Why doesn’t capital flow from rich to poor countries? This important question illustrates the inadequacy of the neo-classical theory of trade and growth in explaining the pattern of foreign direct investment (FDI). This paper shows that the dynamic pattern of FDI in developing countries, despite government policies to actively promote it, has shown a sluggish increase initially, followed by a period of considerable fluctuation, before reaching the stage of rapid growth. Some countries, however, remain at the stage of small-scale FDI and their economies have not taken off. This paper addresses why China’s open-door policy, which attracted many potential investors, did not actually realize large-scale FDI in the early 1980s, and why the pattern of foreign investment has shown discontinuity over the period.
The purpose of this paper is to provide an explanation for this pattern of FDI, through recourse to two concepts. The first is the searching process carried out by individual investors, and the second is the information externalities of investors in the aggregate; this refers to the information transmission mechanism from pioneer investors to potential investors. In developing countries, foreign investors often take a wait-and-see attitude because the investment environment is generally highly uncertain. The degree of uncertainty may decline to a large extent if more information, based on the actual performance of the initial investors, becomes available. In the absence of incentives to be the first to initiate projects, information about the investment environment is revealed slowly. This information revealing process is delayed further because investors not only need to find profitable projects, but also face high search costs owing to the dearth of reliable information. As a result, host countries may end up without any capital inflow.

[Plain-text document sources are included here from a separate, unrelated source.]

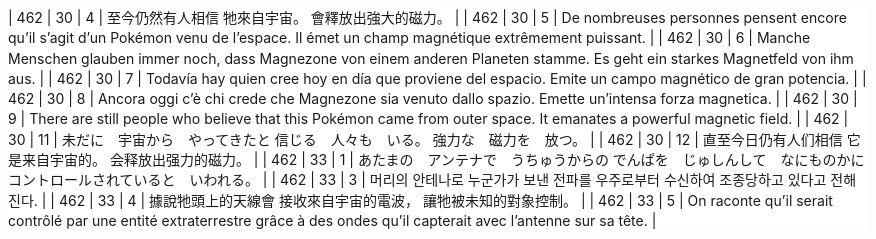 | 462        | 30         | 4           | 至今仍然有人相信
牠來自宇宙。
會釋放出強大的磁力。                                                                                                                                                                                                                     |
| 462        | 30         | 5           | De nombreuses personnes pensent encore qu’il
s’agit d’un Pokémon venu de l’espace. Il émet
un champ magnétique extrêmement puissant.                                                                                                           |
| 462        | 30         | 6           | Manche Menschen glauben immer noch, dass
Magnezone von einem anderen Planeten stamme.
Es geht ein starkes Magnetfeld von ihm aus.                                                                                                              |
| 462        | 30         | 7           | Todavía hay quien cree hoy en día que proviene
del espacio. Emite un campo magnético de gran
potencia.                                                                                                                                         |
| 462        | 30         | 8           | Ancora oggi c’è chi crede che Magnezone sia
venuto dallo spazio. Emette un’intensa forza
magnetica.                                                                                                                                            |
| 462        | 30         | 9           | There are still people who believe that this
Pokémon came from outer space. It emanates
a powerful magnetic field.                                                                                                                             |
| 462        | 30         | 11          | 未だに　宇宙から　やってきたと
信じる　人々も　いる。
強力な　磁力を　放つ。                                                                                                                                                                                                        |
| 462        | 30         | 12          | 直至今日仍有人们相信
它是来自宇宙的。
会释放出强力的磁力。                                                                                                                                                                                                                 |
| 462        | 33         | 1           | あたまの　アンテナで　うちゅうからの
でんぱを　じゅしんして　なにものかに
コントロールされていると　いわれる。                                                                                                                                                                                       |
| 462        | 33         | 3           | 머리의 안테나로 누군가가 보낸
전파를 우주로부터 수신하여
조종당하고 있다고 전해진다.                                                                                                                                                                                                |
| 462        | 33         | 4           | 據說牠頭上的天線會
接收來自宇宙的電波，
讓牠被未知的對象控制。                                                                                                                                                                                                               |
| 462        | 33         | 5           | On raconte qu’il serait contrôlé par une entité
extraterrestre grâce à des ondes qu’il capterait
avec l’antenne sur sa tête.                                                                                                                   | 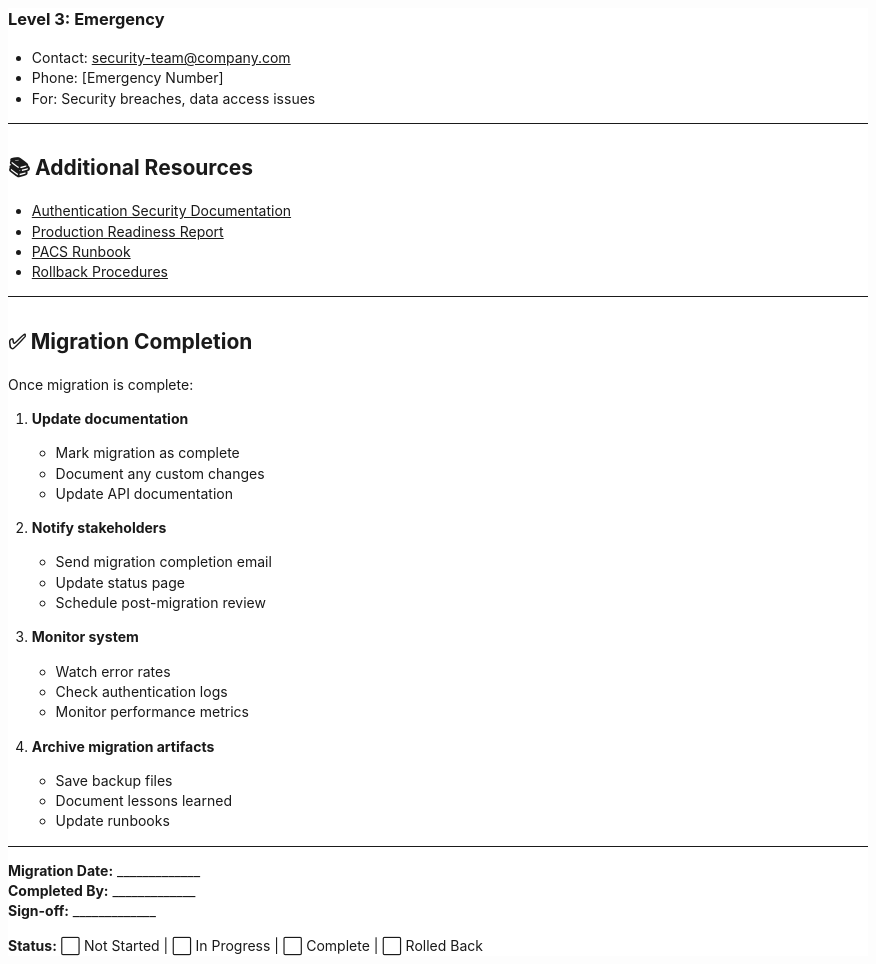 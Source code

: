 ### Level 3: Emergency
- Contact: security-team@company.com
- Phone: [Emergency Number]
- For: Security breaches, data access issues

---

## 📚 Additional Resources

- [Authentication Security Documentation](./AUTHENTICATION_SECURITY.md)
- [Production Readiness Report](./PRODUCTION_READINESS_REPORT.md)
- [PACS Runbook](./PACS-RUNBOOK.md)
- [Rollback Procedures](./ROLLBACK.md)

---

## ✅ Migration Completion

Once migration is complete:

1. **Update documentation**
   - Mark migration as complete
   - Document any custom changes
   - Update API documentation

2. **Notify stakeholders**
   - Send migration completion email
   - Update status page
   - Schedule post-migration review

3. **Monitor system**
   - Watch error rates
   - Check authentication logs
   - Monitor performance metrics

4. **Archive migration artifacts**
   - Save backup files
   - Document lessons learned
   - Update runbooks

---

**Migration Date:** _____________  
**Completed By:** _____________  
**Sign-off:** _____________

**Status:** ⬜ Not Started | ⬜ In Progress | ⬜ Complete | ⬜ Rolled Back
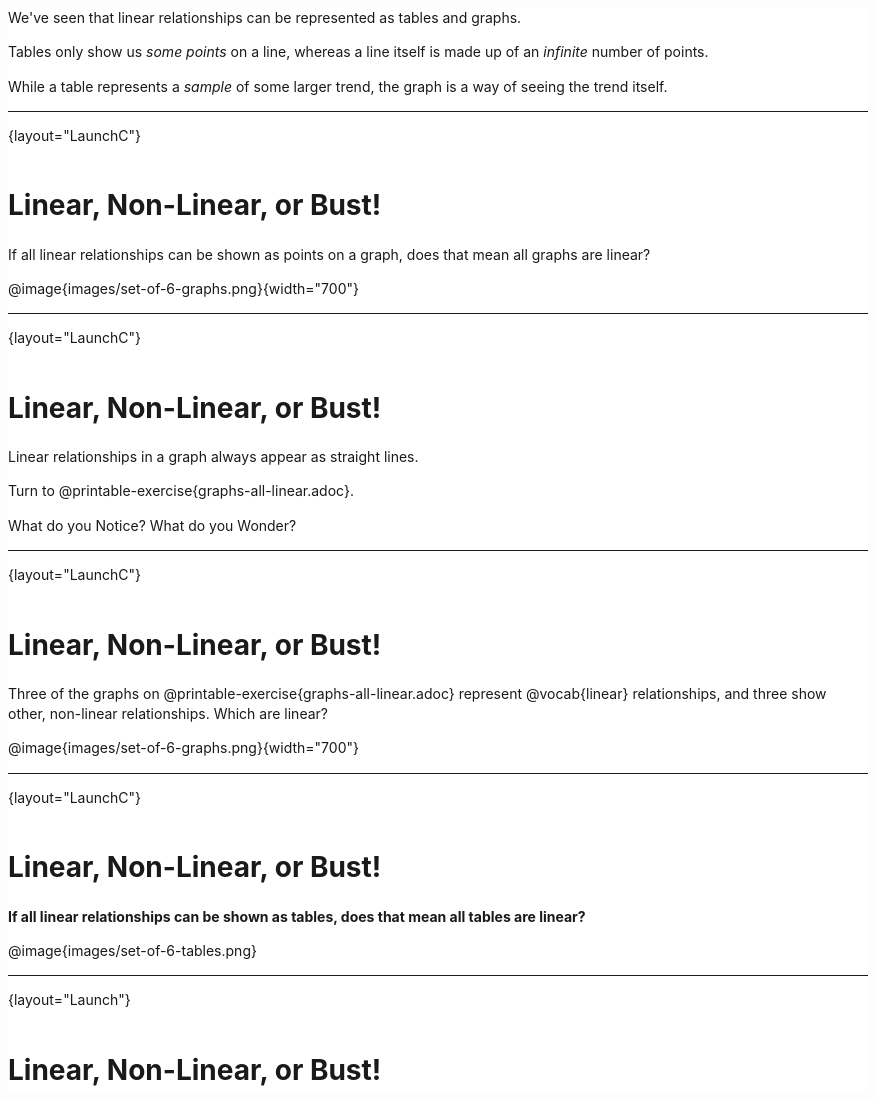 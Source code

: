 We've seen that linear relationships can be represented as tables and graphs. 

Tables only show us _some points_ on a line, whereas a line itself is made up of an _infinite_ number of points. 

While a table represents a _sample_ of some larger trend, the graph is a way of seeing the trend itself.

---
{layout="LaunchC"}
# Linear, Non-Linear, or Bust!

If all linear relationships can be shown as points on a graph, does that mean all graphs are linear?

@image{images/set-of-6-graphs.png}{width="700"}



---
{layout="LaunchC"}
# Linear, Non-Linear, or Bust!

Linear relationships in a graph always appear as straight lines.

Turn to @printable-exercise{graphs-all-linear.adoc}.

What do you Notice? What do you Wonder? 

---
{layout="LaunchC"}
# Linear, Non-Linear, or Bust!

Three of the graphs on @printable-exercise{graphs-all-linear.adoc} represent @vocab{linear} relationships, and three show other, non-linear relationships.  Which are linear?

@image{images/set-of-6-graphs.png}{width="700"}


---
{layout="LaunchC"}
# Linear, Non-Linear, or Bust!

**If all linear relationships can be shown as tables, does that mean all tables are linear?**

@image{images/set-of-6-tables.png}

---
{layout="Launch"}
# Linear, Non-Linear, or Bust!
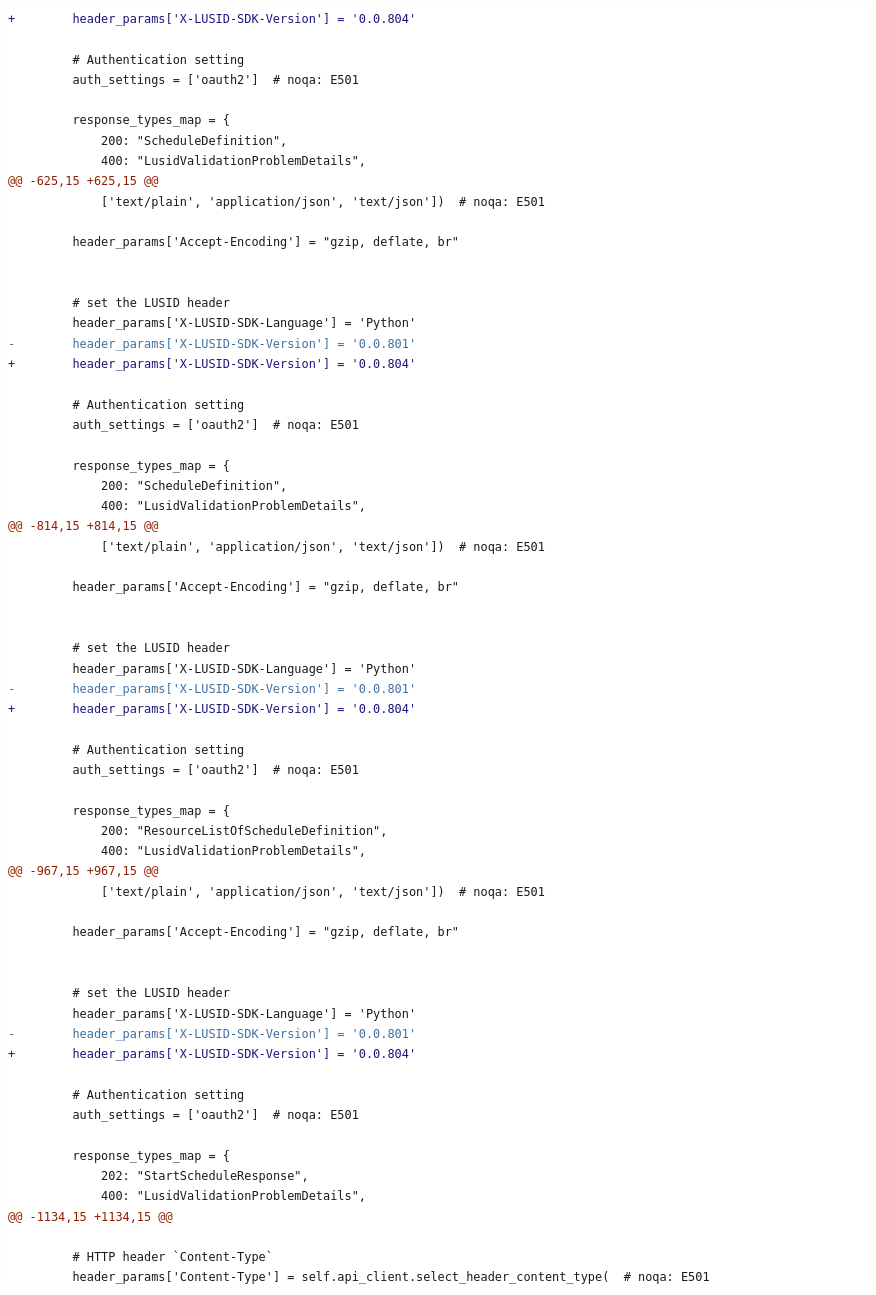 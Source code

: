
 ```diff
+        header_params['X-LUSID-SDK-Version'] = '0.0.804'
 
         # Authentication setting
         auth_settings = ['oauth2']  # noqa: E501
 
         response_types_map = {
             200: "ScheduleDefinition",
             400: "LusidValidationProblemDetails",
@@ -625,15 +625,15 @@
             ['text/plain', 'application/json', 'text/json'])  # noqa: E501
 
         header_params['Accept-Encoding'] = "gzip, deflate, br"
 
 
         # set the LUSID header
         header_params['X-LUSID-SDK-Language'] = 'Python'
-        header_params['X-LUSID-SDK-Version'] = '0.0.801'
+        header_params['X-LUSID-SDK-Version'] = '0.0.804'
 
         # Authentication setting
         auth_settings = ['oauth2']  # noqa: E501
 
         response_types_map = {
             200: "ScheduleDefinition",
             400: "LusidValidationProblemDetails",
@@ -814,15 +814,15 @@
             ['text/plain', 'application/json', 'text/json'])  # noqa: E501
 
         header_params['Accept-Encoding'] = "gzip, deflate, br"
 
 
         # set the LUSID header
         header_params['X-LUSID-SDK-Language'] = 'Python'
-        header_params['X-LUSID-SDK-Version'] = '0.0.801'
+        header_params['X-LUSID-SDK-Version'] = '0.0.804'
 
         # Authentication setting
         auth_settings = ['oauth2']  # noqa: E501
 
         response_types_map = {
             200: "ResourceListOfScheduleDefinition",
             400: "LusidValidationProblemDetails",
@@ -967,15 +967,15 @@
             ['text/plain', 'application/json', 'text/json'])  # noqa: E501
 
         header_params['Accept-Encoding'] = "gzip, deflate, br"
 
 
         # set the LUSID header
         header_params['X-LUSID-SDK-Language'] = 'Python'
-        header_params['X-LUSID-SDK-Version'] = '0.0.801'
+        header_params['X-LUSID-SDK-Version'] = '0.0.804'
 
         # Authentication setting
         auth_settings = ['oauth2']  # noqa: E501
 
         response_types_map = {
             202: "StartScheduleResponse",
             400: "LusidValidationProblemDetails",
@@ -1134,15 +1134,15 @@
 
         # HTTP header `Content-Type`
         header_params['Content-Type'] = self.api_client.select_header_content_type(  # noqa: E501
```
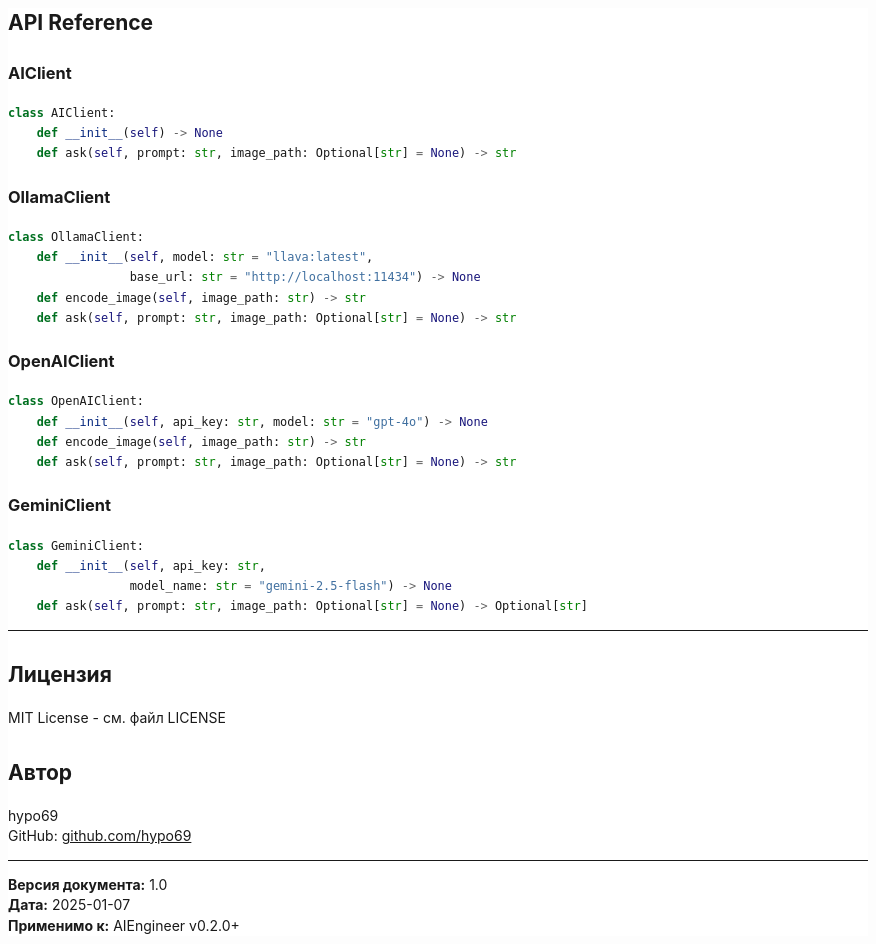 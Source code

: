 
## API Reference

### AIClient

```python
class AIClient:
    def __init__(self) -> None
    def ask(self, prompt: str, image_path: Optional[str] = None) -> str
```

### OllamaClient

```python
class OllamaClient:
    def __init__(self, model: str = "llava:latest", 
                 base_url: str = "http://localhost:11434") -> None
    def encode_image(self, image_path: str) -> str
    def ask(self, prompt: str, image_path: Optional[str] = None) -> str
```

### OpenAIClient

```python
class OpenAIClient:
    def __init__(self, api_key: str, model: str = "gpt-4o") -> None
    def encode_image(self, image_path: str) -> str
    def ask(self, prompt: str, image_path: Optional[str] = None) -> str
```

### GeminiClient

```python
class GeminiClient:
    def __init__(self, api_key: str, 
                 model_name: str = "gemini-2.5-flash") -> None
    def ask(self, prompt: str, image_path: Optional[str] = None) -> Optional[str]
```

---

## Лицензия

MIT License - см. файл LICENSE

## Автор

hypo69  
GitHub: [github.com/hypo69](https://github.com/hypo69)

---

**Версия документа:** 1.0  
**Дата:** 2025-01-07  
**Применимо к:** AIEngineer v0.2.0+ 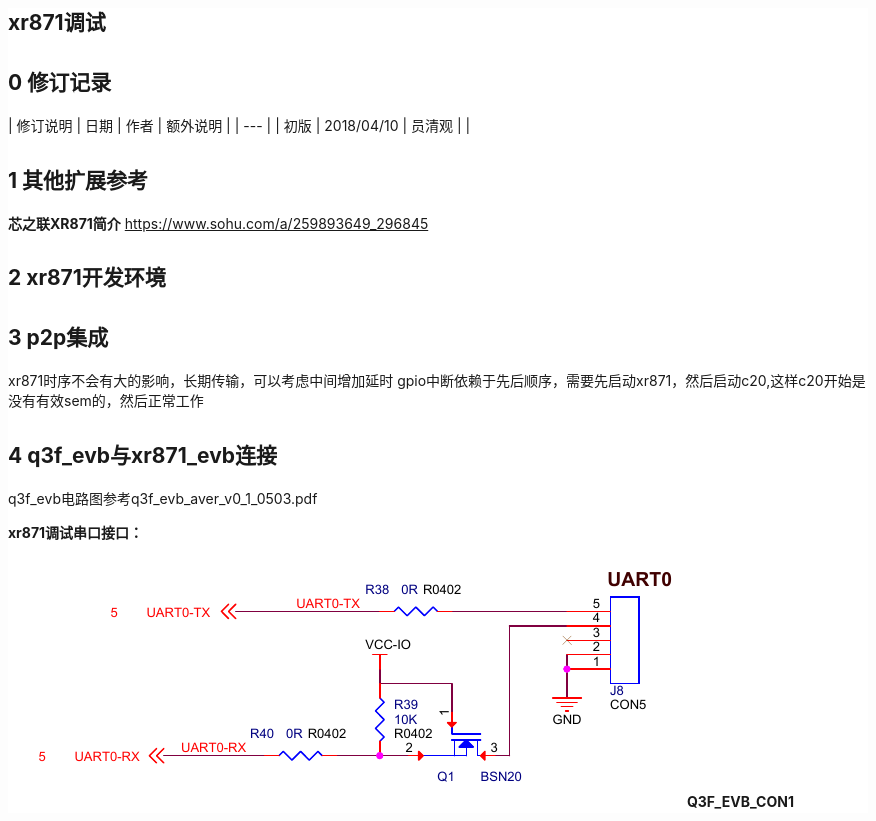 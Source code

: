 ## xr871调试

## 0 修订记录
| 修订说明 | 日期 | 作者 | 额外说明 |
| --- |
| 初版 | 2018/04/10 | 员清观 |  |

## 1 其他扩展参考
**芯之联XR871简介**
  https://www.sohu.com/a/259893649_296845

## 2 xr871开发环境

## 3 p2p集成
xr871时序不会有大的影响，长期传输，可以考虑中间增加延时
gpio中断依赖于先后顺序，需要先启动xr871，然后启动c20,这样c20开始是没有有效sem的，然后正常工作

## 4 q3f_evb与xr871_evb连接

q3f_evb电路图参考q3f_evb_aver_v0_1_0503.pdf

**xr871调试串口接口：**<br>
![uart0连接](pic_dir/uart0连接.png)
**Q3F_EVB_CON1**<br>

The second objective of the paper is to consider policies that may help to shift the economies in developing countries from small-scale FDI to rapidly expanding FDI. Third parties, such as international organizations and governments in source countries, can play a crucial role in promoting the disclosure of information by initiating or financing joint ventures. Foreign investors with greater information about the investment environment are able to allocate their resources to achieve optimal returns. In addition, by promoting this process, governments in developing countries would be able to adjust their policies before facing stagnant investment inflows and the associated operational problems that inhibit new inflows. Thus, the role of information in such an environment is to provide signals to potential investors about the profitability of a given market, as well as to host country governments to enable them to make earlier policy adjustments that would attract the needed FDI.